| Problem |
In the records below, locate the line containing "## Link da gravação"; output that line and every following line through the last, exactly.
★ ★ ★ ★ ★ ★ ★
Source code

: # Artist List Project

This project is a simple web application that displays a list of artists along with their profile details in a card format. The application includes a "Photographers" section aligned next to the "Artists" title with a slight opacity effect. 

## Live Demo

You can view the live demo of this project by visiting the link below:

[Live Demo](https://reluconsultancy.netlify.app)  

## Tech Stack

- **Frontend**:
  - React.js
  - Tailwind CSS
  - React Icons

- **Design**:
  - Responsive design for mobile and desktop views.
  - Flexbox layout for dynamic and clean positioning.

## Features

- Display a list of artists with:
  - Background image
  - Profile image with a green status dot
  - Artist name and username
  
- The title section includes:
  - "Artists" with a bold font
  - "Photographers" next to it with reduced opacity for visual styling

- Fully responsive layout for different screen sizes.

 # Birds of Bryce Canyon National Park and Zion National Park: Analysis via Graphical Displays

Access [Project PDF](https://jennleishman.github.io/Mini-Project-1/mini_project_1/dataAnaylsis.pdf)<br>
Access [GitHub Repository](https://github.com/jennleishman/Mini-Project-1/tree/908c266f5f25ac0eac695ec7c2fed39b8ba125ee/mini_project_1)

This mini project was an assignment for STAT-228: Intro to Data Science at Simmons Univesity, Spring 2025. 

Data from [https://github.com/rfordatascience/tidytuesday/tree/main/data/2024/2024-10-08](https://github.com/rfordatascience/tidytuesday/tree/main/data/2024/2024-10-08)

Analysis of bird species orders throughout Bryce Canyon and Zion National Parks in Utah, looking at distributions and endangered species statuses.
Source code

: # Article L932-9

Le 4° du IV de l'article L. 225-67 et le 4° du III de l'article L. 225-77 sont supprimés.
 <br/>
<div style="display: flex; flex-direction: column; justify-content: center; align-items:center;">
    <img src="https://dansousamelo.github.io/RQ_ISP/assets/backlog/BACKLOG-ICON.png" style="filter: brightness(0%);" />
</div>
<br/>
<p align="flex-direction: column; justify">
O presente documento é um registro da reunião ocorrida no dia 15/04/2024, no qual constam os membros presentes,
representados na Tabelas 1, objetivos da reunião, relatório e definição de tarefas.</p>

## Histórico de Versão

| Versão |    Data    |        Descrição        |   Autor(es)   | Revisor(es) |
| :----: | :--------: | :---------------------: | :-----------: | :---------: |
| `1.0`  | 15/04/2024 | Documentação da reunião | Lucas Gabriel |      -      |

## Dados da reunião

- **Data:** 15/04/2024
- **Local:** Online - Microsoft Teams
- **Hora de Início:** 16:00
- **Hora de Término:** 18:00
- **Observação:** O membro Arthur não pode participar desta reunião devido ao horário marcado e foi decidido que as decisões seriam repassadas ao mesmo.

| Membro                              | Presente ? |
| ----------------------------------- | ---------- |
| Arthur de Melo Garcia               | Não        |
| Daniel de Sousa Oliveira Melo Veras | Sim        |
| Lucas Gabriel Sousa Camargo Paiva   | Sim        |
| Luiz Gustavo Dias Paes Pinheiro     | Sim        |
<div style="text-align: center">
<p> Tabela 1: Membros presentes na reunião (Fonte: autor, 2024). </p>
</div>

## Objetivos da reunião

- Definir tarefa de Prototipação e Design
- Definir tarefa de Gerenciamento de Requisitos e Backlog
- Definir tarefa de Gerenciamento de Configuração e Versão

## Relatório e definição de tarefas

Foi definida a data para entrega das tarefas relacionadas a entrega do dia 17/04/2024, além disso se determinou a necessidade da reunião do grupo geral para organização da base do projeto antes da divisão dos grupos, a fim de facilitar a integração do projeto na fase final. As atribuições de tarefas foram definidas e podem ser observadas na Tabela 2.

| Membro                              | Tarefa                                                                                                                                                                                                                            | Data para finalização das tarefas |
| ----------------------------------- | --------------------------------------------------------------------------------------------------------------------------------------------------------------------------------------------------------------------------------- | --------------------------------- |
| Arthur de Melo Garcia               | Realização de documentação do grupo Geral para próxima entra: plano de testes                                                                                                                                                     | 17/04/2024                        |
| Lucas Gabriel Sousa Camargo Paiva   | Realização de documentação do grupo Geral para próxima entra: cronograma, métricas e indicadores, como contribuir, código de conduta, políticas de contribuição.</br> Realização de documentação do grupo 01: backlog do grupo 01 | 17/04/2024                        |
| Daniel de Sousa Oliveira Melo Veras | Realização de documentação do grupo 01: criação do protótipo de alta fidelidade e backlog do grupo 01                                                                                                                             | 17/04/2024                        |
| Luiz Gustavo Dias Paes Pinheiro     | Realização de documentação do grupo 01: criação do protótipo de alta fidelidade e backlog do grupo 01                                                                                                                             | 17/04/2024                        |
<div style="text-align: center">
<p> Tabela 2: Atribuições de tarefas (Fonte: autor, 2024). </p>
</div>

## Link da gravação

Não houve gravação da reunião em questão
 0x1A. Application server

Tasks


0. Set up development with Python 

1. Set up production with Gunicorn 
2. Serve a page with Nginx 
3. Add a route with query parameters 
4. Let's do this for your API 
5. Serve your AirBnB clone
★ ★ ★ ★ ★ ★ ★
| Written response |
## Link da gravação

Não houve gravação da reunião em questão
 0x1A. Application server

Tasks


0. Set up development with Python 

1. Set up production with Gunicorn 
2. Serve a page with Nginx 
3. Add a route with query parameters 
4. Let's do this for your API 
5. Serve your AirBnB clone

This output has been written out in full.